Tout est pensé dans les moindres détails : les kandas bénéficient d’une aide au logement pouvant atteindre l’équivalent de 600 euros, de compensations mensuelles comprises entre 130 et 260 euros durant un an, et, dans certains cas, d’une subvention couvrant jusqu’à 50% du coût de leur nouveau domicile, soit environ 9.600 euros. Mais attention : les aides sont conditionnées à la résidence, et tout départ non autorisé entraîne une obligation de remboursement. Derrière les bons sentiments, une logique de rendement implacable.
Kandas et contrôle migratoire : les chiffres derrière la stratégie
Depuis le début de l’année 2025, 3.203 kandas ont franchi les portes du pays. Une majorité en provenance de Chine (48,1%), suivie de près par l’Ouzbékistan (39,5%). L’an passé, ils étaient plus de 12.000. Et depuis 1991, plus de 1,14 million de kazakhs ethniques ont été « récupérés ». Une politique de long cours, qui s’accélère avec la numérisation et la pression démographique. Les régions ciblées ? Les zones en pénurie de main-d’œuvre : Pavlodar, Kostanaï, Akmola, Abay…
Pour rationaliser ce grand retour, une nouvelle plateforme – « Kandas », justement – est en cours de déploiement. Objectif : centraliser les procédures, simplifier les démarches, et suivre pas à pas chaque bénéficiaire. De quoi rassurer les autorités, inquiètes de voir les aides mal utilisées ou les nouveaux arrivants mal intégrés.
Carte « Ata Zholy » et « Kazakh Card » : la nationalité au rabais ?
À côté du statut de kandas, deux dispositifs viennent étoffer l’arsenal identitaire kazakh. D’abord la carte Ata Zholy, créée en 2023, qui offre un droit de résidence et de travail pour dix ans aux Kazakhs de la diaspora, sans obligation d’abandonner leur nationalité d’origine. Ensuite, la très sélective « Kazakh Card », promise à ceux qui possèdent un profil rare ou des compétences spécifiques. Accès facilité à l’investissement, appui administratif, intégration ciblée… mais aucun droit politique. On reste kazakh de l’extérieur, sous surveillance bienveillante.

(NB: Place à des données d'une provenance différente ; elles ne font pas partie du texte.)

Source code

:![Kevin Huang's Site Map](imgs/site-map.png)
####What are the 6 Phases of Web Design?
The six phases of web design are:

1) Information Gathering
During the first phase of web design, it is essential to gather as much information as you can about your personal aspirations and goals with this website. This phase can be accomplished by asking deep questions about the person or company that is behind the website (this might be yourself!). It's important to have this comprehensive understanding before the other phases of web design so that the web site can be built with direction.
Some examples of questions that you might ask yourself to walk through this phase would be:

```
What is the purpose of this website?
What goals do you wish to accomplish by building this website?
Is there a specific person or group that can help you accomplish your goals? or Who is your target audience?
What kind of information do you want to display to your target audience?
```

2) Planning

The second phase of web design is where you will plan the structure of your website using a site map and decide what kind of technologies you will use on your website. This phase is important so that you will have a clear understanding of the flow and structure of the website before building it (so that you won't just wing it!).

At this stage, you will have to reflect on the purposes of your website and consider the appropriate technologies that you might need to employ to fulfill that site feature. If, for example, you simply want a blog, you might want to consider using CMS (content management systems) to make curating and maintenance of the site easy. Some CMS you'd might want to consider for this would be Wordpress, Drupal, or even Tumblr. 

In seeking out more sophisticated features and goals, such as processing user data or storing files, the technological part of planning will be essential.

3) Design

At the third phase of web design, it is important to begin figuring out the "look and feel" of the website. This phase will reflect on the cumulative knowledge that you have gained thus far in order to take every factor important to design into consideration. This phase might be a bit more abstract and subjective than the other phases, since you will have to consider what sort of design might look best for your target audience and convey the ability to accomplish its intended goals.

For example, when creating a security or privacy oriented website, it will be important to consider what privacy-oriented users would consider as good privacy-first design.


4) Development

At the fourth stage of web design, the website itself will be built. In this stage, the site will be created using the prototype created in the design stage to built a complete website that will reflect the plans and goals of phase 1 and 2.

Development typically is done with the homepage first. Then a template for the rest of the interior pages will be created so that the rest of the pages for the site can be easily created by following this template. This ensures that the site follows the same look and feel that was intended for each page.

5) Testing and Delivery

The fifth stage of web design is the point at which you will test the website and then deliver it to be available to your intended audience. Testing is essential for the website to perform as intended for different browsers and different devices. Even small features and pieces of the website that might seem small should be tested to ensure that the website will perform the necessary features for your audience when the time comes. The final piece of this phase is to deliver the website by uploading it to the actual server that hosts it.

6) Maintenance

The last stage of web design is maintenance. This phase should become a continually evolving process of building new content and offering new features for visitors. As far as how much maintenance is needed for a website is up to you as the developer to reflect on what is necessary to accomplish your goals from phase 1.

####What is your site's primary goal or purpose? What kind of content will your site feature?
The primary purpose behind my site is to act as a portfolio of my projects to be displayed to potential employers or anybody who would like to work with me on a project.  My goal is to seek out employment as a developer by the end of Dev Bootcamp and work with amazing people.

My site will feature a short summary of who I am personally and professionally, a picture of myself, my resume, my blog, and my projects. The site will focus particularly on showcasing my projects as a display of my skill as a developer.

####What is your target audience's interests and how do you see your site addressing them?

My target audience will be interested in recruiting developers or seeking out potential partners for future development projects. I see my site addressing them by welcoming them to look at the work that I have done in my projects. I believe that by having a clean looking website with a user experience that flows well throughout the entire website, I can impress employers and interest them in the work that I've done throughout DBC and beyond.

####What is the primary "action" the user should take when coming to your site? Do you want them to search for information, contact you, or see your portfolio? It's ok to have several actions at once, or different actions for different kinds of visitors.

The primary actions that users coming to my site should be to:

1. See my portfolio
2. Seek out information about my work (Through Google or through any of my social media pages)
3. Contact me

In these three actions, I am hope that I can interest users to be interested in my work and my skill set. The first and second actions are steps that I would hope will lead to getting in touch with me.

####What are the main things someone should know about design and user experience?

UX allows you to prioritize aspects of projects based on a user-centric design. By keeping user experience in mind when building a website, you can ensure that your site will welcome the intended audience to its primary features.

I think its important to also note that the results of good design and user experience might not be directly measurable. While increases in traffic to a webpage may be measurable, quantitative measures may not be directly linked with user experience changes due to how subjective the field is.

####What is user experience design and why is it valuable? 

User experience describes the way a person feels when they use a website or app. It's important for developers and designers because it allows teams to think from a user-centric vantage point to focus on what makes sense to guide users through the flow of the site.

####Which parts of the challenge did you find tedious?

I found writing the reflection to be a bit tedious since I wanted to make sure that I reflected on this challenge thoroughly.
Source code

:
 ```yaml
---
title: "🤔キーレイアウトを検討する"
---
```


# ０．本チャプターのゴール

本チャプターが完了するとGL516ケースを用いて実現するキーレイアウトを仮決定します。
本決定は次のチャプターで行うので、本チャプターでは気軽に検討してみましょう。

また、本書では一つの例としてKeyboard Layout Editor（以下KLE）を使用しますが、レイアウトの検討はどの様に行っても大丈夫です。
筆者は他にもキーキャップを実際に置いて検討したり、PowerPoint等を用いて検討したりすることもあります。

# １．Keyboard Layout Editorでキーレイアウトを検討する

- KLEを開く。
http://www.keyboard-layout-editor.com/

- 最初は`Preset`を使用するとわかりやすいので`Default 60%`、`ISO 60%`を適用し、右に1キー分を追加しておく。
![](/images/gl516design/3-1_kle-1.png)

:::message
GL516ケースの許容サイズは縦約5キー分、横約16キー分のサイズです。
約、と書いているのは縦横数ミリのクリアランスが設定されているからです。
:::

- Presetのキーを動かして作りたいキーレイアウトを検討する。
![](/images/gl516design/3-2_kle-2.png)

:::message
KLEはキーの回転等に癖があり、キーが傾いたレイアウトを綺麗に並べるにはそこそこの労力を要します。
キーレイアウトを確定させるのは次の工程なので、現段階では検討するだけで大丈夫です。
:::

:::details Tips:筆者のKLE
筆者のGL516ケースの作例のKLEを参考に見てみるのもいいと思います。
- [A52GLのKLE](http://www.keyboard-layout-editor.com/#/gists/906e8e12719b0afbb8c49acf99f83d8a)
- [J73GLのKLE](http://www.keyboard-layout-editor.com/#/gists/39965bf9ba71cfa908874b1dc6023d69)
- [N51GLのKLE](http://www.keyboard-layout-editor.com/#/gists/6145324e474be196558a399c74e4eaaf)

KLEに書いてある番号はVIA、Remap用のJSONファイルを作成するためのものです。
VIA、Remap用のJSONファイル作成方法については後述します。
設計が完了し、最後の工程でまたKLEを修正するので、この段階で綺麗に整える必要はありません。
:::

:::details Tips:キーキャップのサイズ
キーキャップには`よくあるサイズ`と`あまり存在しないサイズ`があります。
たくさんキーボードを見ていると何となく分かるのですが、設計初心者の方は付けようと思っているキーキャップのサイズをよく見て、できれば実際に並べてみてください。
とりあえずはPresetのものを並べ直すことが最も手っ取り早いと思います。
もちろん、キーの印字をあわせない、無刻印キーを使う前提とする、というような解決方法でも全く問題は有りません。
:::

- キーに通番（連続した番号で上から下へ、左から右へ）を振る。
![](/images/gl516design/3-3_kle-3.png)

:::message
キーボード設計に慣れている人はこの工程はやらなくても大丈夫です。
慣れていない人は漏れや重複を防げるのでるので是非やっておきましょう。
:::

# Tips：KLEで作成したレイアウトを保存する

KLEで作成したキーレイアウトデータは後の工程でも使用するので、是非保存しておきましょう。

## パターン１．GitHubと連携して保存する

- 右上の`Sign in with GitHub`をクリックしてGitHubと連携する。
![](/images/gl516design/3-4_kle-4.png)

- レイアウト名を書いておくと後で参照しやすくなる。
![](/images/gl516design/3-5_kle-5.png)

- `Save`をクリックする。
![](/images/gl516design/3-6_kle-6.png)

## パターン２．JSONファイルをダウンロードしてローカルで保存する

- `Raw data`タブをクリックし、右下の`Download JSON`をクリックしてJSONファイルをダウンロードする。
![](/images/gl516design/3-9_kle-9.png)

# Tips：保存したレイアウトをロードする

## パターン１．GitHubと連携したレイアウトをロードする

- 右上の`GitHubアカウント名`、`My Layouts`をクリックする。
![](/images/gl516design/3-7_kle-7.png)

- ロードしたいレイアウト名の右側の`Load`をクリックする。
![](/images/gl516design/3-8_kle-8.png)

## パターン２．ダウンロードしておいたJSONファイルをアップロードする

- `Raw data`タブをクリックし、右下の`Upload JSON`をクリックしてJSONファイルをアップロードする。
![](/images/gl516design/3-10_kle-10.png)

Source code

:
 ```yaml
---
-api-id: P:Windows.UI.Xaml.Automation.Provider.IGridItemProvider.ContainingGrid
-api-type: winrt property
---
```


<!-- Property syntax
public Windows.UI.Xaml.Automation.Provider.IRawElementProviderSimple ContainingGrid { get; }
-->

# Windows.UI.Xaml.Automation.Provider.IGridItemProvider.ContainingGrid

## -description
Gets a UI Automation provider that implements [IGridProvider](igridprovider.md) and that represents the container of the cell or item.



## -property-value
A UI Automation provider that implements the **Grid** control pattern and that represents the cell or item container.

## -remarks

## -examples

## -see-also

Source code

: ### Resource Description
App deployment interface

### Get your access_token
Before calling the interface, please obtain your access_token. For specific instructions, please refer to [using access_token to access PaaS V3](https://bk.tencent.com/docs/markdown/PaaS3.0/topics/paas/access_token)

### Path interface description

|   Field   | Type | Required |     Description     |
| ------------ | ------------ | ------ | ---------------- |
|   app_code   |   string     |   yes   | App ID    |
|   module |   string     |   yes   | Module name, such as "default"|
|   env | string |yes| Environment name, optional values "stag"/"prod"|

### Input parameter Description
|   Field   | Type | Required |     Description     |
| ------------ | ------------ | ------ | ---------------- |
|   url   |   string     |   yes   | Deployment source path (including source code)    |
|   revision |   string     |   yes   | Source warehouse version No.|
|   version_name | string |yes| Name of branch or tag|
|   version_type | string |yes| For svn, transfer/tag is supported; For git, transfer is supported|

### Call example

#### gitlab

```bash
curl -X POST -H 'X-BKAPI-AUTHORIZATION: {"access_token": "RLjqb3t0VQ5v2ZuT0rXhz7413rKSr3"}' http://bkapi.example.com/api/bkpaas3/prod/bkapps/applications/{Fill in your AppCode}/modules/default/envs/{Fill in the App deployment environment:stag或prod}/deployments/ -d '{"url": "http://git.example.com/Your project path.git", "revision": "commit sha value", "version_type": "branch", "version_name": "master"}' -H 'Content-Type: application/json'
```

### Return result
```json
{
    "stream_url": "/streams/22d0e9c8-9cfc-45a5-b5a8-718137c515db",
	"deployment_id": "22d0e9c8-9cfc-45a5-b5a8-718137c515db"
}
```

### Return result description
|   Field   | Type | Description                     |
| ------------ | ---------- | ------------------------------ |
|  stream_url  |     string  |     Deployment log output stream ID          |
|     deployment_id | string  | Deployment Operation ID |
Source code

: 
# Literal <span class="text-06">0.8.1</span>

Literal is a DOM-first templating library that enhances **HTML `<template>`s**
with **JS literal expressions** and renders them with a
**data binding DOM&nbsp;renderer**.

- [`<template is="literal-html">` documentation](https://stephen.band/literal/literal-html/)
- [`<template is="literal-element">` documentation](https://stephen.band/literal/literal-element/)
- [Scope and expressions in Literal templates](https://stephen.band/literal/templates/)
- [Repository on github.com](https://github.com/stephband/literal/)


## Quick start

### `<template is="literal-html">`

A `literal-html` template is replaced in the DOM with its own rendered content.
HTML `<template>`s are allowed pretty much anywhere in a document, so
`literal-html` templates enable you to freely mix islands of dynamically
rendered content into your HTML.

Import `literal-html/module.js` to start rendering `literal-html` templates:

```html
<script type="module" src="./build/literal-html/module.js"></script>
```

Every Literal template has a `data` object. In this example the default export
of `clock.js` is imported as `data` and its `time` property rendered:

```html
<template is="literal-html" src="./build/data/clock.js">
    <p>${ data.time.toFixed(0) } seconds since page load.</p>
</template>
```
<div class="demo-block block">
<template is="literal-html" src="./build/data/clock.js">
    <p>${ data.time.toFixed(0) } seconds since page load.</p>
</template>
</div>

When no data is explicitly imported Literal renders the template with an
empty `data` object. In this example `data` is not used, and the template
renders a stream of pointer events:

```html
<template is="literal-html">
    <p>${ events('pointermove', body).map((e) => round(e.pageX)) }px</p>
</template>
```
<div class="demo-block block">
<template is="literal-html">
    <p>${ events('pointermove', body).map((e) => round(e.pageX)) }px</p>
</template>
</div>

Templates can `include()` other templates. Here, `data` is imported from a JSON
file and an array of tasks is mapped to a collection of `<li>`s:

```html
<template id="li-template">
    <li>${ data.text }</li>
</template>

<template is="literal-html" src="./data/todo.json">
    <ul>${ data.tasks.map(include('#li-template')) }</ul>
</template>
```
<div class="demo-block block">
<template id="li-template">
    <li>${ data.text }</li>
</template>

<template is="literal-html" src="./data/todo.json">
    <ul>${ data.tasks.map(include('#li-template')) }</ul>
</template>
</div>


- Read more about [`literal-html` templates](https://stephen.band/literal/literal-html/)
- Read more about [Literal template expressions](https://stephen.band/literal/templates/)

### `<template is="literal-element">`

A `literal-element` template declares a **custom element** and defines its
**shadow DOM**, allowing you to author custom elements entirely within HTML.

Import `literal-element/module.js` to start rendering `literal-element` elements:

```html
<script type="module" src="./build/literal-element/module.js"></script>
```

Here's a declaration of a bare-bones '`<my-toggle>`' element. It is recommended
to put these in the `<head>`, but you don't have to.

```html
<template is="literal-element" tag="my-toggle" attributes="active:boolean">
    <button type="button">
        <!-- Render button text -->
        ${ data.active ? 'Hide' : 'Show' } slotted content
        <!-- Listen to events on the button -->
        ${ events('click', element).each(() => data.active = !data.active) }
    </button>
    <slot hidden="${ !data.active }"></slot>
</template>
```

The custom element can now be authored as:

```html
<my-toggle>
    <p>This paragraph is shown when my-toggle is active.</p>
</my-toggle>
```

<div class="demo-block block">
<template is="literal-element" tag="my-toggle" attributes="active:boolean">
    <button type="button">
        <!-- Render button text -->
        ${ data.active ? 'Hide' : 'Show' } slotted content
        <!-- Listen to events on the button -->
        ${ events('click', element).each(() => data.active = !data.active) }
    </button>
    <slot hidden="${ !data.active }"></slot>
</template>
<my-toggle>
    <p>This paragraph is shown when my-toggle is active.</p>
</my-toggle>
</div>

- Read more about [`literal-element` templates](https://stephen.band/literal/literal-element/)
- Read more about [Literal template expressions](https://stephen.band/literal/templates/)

Ce nationalisme doux, habillé d’aides sociales et de plateformes numériques, redéfinit la notion de citoyenneté. On n’est plus Kazakh par passeport, mais par lignée, par culture, par projet professionnel. Et pour les autorités, c’est l’occasion rêvée de trier, canaliser, répartir la population selon les besoins économiques du moment.